2017 Tamil language film by SPTA Kumar

Munnodi is a 2017 Tamil-language masala film written and directed by SPTA Kumar. The film stars Harish and Yamini Bhaskar in the lead roles, marking their Tamil debuts. Malayalam actors Sijoy Varghese, Arjuna, Ranjith Velayudhan, and Pavel Navageethan play supporting roles. The music was composed by K Prabu Shankar. The film was released on 2 June 2017 to negative reviews.

== Production ==
Telugu actors Harish and Yamini Bhaskar are making their Tamil debut in this film. Malayalam actor Sijoy Varghese was chosen for the role of a police officer after the makers watched him in Avatharam and appreciated him for the role. The film was shot in Chennai, Madhrai, Tirunelveli and Thoothukudi.

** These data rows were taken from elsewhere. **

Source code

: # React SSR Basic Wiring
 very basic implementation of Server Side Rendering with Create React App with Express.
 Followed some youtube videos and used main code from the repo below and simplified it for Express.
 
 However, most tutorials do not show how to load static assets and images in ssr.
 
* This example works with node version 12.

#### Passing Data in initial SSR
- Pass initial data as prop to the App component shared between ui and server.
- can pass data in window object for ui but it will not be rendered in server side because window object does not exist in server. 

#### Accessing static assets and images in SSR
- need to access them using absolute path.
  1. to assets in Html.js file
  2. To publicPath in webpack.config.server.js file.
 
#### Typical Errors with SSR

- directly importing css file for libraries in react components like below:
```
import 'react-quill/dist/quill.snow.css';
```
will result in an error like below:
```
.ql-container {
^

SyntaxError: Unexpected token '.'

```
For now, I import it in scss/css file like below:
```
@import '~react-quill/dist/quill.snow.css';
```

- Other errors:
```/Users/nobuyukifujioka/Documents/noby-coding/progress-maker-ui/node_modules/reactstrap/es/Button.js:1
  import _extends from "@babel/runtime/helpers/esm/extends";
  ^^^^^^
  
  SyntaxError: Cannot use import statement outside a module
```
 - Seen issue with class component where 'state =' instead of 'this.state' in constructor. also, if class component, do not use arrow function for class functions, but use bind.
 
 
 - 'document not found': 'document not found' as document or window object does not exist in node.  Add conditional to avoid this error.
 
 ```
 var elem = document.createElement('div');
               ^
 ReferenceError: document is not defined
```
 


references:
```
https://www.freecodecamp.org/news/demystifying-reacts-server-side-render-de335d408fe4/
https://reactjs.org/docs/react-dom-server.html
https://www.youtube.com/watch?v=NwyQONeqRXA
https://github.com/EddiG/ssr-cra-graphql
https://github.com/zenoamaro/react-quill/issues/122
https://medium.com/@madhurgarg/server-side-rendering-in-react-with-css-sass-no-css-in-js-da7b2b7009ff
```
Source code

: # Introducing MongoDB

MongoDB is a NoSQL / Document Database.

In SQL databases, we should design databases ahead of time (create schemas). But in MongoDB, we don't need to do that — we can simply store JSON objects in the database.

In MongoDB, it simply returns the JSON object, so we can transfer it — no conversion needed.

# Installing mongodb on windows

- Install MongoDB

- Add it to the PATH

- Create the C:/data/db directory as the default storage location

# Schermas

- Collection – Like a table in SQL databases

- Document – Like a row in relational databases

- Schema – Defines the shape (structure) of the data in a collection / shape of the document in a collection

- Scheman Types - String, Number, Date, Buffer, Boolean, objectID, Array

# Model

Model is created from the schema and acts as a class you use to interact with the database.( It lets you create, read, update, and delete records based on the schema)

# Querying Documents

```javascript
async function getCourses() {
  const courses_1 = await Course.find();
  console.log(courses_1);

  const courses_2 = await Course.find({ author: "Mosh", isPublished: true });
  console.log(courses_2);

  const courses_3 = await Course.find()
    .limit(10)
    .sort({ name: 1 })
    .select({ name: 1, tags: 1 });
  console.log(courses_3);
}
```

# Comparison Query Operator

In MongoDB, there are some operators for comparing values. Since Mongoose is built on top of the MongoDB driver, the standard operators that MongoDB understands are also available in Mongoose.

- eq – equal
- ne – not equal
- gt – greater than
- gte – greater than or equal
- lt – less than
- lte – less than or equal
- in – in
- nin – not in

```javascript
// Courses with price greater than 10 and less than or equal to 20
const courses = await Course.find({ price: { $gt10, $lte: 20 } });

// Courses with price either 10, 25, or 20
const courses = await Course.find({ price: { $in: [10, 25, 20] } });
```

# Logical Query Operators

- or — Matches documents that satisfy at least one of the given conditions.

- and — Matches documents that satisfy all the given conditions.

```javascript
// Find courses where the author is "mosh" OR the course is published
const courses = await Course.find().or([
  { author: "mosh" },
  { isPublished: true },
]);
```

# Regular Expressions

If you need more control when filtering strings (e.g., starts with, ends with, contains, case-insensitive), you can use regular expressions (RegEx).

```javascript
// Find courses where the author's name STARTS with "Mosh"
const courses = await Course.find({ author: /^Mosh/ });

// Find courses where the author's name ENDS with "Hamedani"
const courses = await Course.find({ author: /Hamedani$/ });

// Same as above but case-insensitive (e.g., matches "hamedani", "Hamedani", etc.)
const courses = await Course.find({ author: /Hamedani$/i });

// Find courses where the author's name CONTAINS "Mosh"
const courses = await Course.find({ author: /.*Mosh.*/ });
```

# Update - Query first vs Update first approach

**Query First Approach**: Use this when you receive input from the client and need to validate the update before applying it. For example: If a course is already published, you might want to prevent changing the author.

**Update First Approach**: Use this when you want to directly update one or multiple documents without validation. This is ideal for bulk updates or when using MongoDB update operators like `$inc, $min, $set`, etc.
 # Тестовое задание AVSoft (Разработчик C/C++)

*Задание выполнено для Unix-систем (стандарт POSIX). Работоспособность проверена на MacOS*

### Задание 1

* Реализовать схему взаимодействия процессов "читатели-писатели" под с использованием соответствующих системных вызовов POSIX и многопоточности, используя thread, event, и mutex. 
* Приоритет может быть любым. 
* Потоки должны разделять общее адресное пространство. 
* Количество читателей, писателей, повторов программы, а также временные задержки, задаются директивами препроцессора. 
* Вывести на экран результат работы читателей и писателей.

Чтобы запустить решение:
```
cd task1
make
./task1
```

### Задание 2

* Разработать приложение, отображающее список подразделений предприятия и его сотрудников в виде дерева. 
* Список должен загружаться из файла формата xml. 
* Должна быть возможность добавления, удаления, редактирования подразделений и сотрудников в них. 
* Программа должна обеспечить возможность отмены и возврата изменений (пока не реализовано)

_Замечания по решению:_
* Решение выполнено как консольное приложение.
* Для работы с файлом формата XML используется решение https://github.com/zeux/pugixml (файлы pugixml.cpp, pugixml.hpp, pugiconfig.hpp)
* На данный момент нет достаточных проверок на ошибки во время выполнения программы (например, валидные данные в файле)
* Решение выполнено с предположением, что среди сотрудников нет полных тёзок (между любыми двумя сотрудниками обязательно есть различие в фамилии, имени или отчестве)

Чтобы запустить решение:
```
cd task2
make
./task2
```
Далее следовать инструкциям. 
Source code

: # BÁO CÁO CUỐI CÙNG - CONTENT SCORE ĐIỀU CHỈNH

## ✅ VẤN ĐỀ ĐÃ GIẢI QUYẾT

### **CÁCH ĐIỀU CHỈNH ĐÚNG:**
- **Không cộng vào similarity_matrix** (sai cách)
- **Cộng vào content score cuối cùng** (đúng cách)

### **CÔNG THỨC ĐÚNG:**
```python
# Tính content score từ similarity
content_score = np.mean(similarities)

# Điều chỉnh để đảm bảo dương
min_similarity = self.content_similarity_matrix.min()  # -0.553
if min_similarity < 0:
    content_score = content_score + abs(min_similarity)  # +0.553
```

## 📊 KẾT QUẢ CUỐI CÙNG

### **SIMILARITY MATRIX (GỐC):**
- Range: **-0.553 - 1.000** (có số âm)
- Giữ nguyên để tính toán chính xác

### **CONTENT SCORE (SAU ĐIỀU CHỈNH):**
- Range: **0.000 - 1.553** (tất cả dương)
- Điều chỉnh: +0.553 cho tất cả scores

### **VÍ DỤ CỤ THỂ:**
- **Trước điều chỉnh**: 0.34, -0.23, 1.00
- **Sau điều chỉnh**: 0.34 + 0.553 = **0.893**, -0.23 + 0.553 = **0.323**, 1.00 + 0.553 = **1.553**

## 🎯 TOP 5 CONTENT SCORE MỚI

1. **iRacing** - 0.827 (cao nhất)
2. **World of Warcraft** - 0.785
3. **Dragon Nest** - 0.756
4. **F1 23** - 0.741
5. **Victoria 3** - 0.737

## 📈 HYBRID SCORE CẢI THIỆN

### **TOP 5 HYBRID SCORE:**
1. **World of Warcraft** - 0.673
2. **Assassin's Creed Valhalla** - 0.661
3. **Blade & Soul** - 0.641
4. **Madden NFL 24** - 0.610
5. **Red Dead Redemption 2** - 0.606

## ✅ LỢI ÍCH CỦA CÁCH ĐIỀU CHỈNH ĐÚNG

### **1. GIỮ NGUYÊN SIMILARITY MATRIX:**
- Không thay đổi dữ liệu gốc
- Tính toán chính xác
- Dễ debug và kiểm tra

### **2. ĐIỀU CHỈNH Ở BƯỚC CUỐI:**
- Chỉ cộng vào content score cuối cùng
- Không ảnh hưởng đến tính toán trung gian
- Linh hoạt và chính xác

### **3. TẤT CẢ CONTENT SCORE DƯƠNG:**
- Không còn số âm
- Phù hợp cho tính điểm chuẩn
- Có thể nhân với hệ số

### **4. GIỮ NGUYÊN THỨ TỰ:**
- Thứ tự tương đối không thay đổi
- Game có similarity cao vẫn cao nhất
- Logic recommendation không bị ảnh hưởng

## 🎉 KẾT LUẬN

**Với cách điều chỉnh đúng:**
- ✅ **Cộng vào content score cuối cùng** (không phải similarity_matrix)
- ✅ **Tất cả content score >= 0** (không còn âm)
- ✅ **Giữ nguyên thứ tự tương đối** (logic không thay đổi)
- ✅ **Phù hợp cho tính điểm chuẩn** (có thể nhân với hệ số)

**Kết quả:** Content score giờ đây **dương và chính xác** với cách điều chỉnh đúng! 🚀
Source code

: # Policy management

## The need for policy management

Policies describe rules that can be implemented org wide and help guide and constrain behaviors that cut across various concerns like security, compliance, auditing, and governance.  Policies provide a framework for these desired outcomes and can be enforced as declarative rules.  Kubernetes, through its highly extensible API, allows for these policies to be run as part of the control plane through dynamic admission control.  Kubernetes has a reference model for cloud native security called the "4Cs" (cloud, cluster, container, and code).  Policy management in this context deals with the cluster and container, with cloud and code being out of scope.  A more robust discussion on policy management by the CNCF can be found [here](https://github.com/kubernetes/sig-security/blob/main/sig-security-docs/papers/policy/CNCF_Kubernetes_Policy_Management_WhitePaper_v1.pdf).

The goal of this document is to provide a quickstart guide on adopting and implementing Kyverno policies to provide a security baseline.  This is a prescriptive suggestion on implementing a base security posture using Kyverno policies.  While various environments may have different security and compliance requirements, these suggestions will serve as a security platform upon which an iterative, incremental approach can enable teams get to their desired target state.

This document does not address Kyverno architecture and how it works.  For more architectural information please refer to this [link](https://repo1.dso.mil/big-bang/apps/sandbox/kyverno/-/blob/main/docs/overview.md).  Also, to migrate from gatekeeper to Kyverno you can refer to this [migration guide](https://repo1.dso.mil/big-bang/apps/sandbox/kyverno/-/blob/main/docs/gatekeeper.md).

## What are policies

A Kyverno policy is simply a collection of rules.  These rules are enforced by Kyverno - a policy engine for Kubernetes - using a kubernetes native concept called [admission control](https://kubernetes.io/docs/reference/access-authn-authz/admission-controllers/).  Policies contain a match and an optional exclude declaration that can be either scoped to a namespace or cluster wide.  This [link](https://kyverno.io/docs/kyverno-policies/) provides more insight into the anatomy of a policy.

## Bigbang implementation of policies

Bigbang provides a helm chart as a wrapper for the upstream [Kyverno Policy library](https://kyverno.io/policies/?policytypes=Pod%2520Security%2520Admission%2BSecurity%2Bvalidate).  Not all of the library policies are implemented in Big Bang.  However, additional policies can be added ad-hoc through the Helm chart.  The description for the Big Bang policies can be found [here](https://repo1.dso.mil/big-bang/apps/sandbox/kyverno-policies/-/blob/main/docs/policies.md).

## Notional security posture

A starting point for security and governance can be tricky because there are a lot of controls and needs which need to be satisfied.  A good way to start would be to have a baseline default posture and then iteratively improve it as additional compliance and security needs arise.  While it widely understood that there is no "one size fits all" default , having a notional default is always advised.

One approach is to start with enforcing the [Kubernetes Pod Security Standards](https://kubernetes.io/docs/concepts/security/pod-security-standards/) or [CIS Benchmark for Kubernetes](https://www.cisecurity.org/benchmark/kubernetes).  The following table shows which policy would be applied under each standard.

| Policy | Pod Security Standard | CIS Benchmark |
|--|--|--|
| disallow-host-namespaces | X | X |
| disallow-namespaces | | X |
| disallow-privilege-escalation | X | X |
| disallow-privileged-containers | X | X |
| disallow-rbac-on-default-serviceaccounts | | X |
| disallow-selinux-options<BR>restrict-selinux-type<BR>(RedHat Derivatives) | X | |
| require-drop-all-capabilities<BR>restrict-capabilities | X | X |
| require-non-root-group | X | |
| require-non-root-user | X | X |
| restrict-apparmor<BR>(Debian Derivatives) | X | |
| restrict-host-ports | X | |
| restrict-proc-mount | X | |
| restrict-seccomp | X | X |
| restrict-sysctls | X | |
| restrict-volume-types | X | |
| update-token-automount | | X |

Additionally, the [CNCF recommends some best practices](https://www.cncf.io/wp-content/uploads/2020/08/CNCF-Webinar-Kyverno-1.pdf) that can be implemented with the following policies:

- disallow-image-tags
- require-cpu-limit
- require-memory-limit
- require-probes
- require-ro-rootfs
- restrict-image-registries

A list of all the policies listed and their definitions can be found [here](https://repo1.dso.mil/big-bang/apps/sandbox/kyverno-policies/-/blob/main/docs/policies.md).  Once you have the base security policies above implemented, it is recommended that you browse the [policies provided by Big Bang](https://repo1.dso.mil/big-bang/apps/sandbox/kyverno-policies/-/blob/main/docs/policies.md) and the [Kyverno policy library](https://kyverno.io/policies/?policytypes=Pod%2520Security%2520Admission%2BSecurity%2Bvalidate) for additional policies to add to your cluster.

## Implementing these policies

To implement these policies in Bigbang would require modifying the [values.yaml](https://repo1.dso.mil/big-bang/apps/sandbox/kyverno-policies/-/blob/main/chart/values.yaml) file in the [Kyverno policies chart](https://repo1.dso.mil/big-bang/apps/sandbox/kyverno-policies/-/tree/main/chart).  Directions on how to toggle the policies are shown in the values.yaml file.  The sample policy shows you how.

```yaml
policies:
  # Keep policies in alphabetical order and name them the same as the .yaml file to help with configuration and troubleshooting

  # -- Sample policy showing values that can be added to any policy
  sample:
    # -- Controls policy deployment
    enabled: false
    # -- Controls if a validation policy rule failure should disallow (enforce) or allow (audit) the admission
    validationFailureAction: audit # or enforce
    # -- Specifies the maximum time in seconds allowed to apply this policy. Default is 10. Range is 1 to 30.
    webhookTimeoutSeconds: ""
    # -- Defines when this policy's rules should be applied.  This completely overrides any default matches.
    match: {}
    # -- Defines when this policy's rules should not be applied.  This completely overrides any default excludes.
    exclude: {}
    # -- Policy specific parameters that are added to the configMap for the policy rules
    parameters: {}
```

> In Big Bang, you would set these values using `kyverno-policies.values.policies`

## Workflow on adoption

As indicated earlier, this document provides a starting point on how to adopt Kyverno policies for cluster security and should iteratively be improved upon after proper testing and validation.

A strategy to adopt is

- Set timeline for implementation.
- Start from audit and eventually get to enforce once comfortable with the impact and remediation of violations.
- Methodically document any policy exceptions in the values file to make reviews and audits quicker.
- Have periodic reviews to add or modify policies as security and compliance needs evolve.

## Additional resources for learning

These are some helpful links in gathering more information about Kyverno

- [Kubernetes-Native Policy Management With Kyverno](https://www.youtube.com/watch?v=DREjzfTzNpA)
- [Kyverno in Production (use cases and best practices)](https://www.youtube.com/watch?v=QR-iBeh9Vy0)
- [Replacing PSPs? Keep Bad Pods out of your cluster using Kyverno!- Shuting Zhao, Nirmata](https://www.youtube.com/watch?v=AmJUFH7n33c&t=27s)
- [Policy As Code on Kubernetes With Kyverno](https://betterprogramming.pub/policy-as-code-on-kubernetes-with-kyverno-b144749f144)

Arjuna, who appeared in Tamil and Telugu films, was signed to play one of the three main leads alongside Harish and Varghese.

== Soundtrack ==
The songs were composed by K Prabu Shankar.

Track listing
| No. | Title | Lyrics | Singer(s) | Length |
|---|---|---|---|---|
| 1. | "Muttakari" | SPTA Kumar | Velmurugan, Janaki Iyer | 5:09 |
| 2. | "Akkam Pakkam" | SPTA Kumar | Sooraj Santhosh, Remya Nambeesan | 5:05 |
| 3. | "Enna Idhu" | SPTA Kumar | Haricharan | 5:26 |
| 4. | "Deivam Thandha" |  | Madhu Balakrishnan | 2:55 |
| 5. | "Munnodi (Theme) [Instrumental]" |  | K. Prabu Sankar | 2:55 |
| Total length: |  |  |  | 21:30 |

== Reception ==
The Deccan Chronicle wrote that "The movie starts off with an interesting note, loses its sheen due to the lackluster romantic track and the clichéd friends gang who does the routine thing of boozing, dancing and helping the hero out in his love life". The Times of India wrote that "The actors, too, are very artificial and the director's writing lets him and his movie down".